His head seemed to jerk back as though she had laid a whip across his face. But if he was recoiling from such frank and blatant words, she thought, pushing angrily past him, perhaps he would know what it was like — how it had felt — when he had used them — and so mercilessly — on her.

"I must congratulate you. You've done well for yourself. Make-up artist — and with a top production company." His voice lacked praise, his remarks only serving to let her know that it was no accident — this meeting; that he had actually been checking up on her. "But then you always were ambitious, weren't you?" he said.

A little shiver ran through her from his chilling tone because, of course, they had argued about that too.

"And lover boy outside the studios." He was right behind her, his deep voice insistent, taunting. "Might I hazard a guess that he'd be the child's father?"

So he had seen her with Craig; noticed that affectionate kiss the man had given her as he had handed her into the taxi. Some deep emotional pain stopped her from immediately putting him straight.

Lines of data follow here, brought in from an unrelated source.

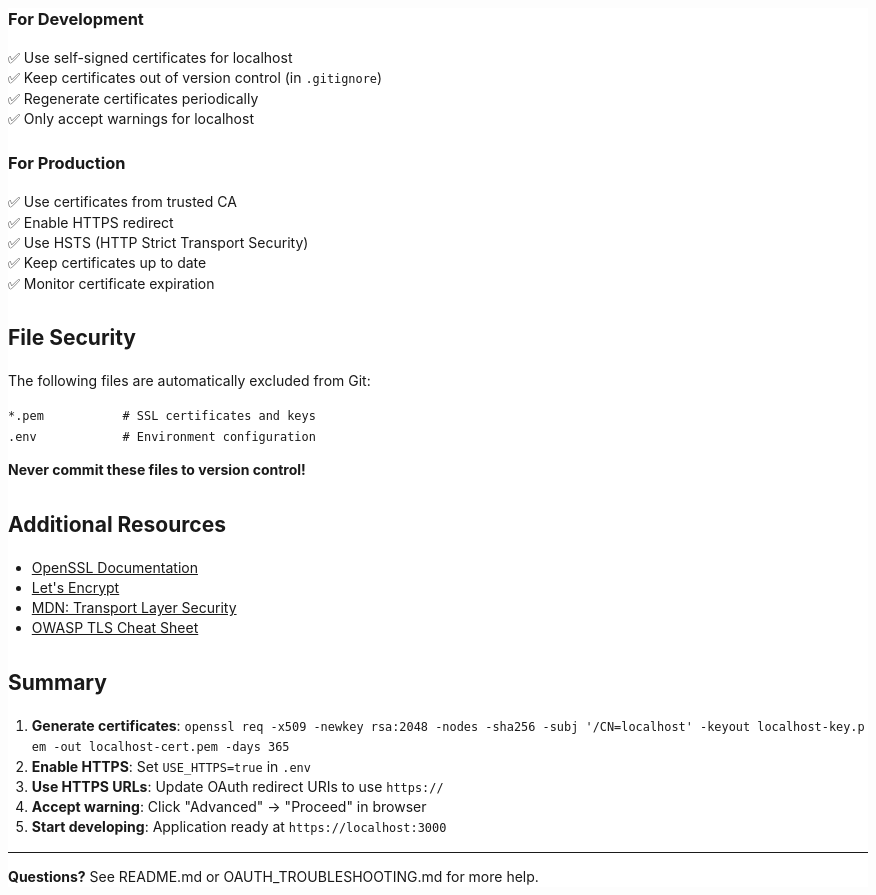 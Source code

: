 ### For Development

✅ Use self-signed certificates for localhost  
✅ Keep certificates out of version control (in `.gitignore`)  
✅ Regenerate certificates periodically  
✅ Only accept warnings for localhost  

### For Production

✅ Use certificates from trusted CA  
✅ Enable HTTPS redirect  
✅ Use HSTS (HTTP Strict Transport Security)  
✅ Keep certificates up to date  
✅ Monitor certificate expiration  

## File Security

The following files are automatically excluded from Git:

```
*.pem           # SSL certificates and keys
.env            # Environment configuration
```

**Never commit these files to version control!**

## Additional Resources

- [OpenSSL Documentation](https://www.openssl.org/docs/)
- [Let's Encrypt](https://letsencrypt.org/)
- [MDN: Transport Layer Security](https://developer.mozilla.org/en-US/docs/Web/Security/Transport_Layer_Security)
- [OWASP TLS Cheat Sheet](https://cheatsheetseries.owasp.org/cheatsheets/Transport_Layer_Protection_Cheat_Sheet.html)

## Summary

1. **Generate certificates**: `openssl req -x509 -newkey rsa:2048 -nodes -sha256 -subj '/CN=localhost' -keyout localhost-key.pem -out localhost-cert.pem -days 365`
2. **Enable HTTPS**: Set `USE_HTTPS=true` in `.env`
3. **Use HTTPS URLs**: Update OAuth redirect URIs to use `https://`
4. **Accept warning**: Click "Advanced" → "Proceed" in browser
5. **Start developing**: Application ready at `https://localhost:3000`

---

**Questions?** See README.md or OAUTH_TROUBLESHOOTING.md for more help.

"How terribly astute of you," she breathed, hurting from the memory of the scarring rows that her miscarriage, if not wholly initiating, had only succeeded in exacerbating.

"Is he living here with you?" A toss of his chin indicated the three-storey house as he drew level with her along the short driveway.

"If you mean are we sleeping under the same roof..." Taylor forced herself to stay calm, keep her clear, mellow voice low as she reached the front door, put her key in the lock '...the answer's "yes.""

She didn't get to turn the key, her small gasp of shock the only emotion she allowed herself to show, as hard fingers on her wrist pulled her to face him. Under the stern glare of the security light his angular features looked grim and bloodless.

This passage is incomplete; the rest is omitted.